** WORK INSTRUCTION **
Some lines in the material below hold the word "item". Copy all of them.

** THE DATA **
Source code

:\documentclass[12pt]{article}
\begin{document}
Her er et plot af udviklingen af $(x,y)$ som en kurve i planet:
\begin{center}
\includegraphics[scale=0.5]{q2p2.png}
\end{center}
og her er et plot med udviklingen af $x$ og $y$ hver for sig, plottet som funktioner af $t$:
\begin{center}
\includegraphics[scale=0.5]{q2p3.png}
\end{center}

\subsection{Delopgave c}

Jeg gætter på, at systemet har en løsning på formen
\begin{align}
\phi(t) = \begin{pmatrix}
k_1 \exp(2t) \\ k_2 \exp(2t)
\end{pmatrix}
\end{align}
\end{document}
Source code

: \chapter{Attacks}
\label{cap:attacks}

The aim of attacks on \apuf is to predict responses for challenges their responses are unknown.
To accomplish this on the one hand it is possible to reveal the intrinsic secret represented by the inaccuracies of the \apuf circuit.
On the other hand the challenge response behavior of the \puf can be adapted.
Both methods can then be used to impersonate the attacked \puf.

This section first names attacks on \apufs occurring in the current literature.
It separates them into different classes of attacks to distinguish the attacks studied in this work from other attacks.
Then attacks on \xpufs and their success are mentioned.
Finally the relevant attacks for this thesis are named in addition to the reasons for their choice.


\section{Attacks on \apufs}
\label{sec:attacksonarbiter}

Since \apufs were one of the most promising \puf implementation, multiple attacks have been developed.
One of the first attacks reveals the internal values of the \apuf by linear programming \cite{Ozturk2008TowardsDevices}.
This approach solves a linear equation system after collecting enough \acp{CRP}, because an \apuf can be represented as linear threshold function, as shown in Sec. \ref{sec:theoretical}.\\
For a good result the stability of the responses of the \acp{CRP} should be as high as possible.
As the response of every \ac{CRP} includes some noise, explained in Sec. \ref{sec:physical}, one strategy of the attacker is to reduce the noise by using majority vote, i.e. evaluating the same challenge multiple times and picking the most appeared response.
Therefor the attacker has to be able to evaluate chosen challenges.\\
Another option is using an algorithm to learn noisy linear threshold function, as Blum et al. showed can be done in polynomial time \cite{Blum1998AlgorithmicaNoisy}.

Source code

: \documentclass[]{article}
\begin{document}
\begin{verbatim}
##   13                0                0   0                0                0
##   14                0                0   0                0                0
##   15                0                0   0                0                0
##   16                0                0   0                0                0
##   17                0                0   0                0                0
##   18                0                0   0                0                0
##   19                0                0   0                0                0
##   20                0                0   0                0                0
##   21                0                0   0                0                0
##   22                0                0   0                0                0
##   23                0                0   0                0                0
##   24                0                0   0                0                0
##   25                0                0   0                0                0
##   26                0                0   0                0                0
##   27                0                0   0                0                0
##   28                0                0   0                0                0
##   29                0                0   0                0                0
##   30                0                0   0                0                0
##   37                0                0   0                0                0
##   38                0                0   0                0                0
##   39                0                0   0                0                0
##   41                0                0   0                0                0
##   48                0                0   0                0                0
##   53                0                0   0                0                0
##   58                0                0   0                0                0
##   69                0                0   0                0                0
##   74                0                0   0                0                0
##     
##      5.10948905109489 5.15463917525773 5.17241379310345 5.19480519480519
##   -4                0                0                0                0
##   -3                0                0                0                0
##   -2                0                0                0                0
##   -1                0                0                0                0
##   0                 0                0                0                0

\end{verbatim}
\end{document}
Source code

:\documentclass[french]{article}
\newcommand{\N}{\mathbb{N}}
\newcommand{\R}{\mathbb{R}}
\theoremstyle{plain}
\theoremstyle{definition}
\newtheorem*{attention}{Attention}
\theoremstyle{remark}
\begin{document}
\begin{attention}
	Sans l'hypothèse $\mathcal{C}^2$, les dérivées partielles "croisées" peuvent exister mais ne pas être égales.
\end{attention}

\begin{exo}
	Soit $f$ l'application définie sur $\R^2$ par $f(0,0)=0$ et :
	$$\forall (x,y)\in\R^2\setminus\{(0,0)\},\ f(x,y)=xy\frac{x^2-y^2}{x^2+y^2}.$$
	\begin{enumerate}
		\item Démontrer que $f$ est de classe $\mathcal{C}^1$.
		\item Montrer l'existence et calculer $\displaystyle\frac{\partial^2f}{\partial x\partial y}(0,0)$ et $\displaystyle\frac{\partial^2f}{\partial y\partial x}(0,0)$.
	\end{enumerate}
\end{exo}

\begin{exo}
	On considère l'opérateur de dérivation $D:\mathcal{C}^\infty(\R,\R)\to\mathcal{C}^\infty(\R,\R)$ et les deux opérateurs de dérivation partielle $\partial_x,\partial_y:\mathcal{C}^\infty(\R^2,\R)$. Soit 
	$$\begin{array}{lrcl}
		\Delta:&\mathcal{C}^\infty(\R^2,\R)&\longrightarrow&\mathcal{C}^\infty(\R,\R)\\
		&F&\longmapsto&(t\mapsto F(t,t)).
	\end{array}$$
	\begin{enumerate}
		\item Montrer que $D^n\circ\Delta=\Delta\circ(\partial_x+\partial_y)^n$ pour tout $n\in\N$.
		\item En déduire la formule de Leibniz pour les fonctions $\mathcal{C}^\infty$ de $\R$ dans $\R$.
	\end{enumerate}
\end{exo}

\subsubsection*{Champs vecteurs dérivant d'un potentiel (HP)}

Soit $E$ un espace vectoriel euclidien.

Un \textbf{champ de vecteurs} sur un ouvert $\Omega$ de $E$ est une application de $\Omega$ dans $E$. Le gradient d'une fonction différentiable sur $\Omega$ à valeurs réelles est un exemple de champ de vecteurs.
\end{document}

** YOUR SOLUTION **
		\item Démontrer que $f$ est de classe $\mathcal{C}^1$.
		\item Montrer l'existence et calculer $\displaystyle\frac{\partial^2f}{\partial x\partial y}(0,0)$ et $\displaystyle\frac{\partial^2f}{\partial y\partial x}(0,0)$.
		\item Montrer que $D^n\circ\Delta=\Delta\circ(\partial_x+\partial_y)^n$ pour tout $n\in\N$.
		\item En déduire la formule de Leibniz pour les fonctions $\mathcal{C}^\infty$ de $\R$ dans $\R$.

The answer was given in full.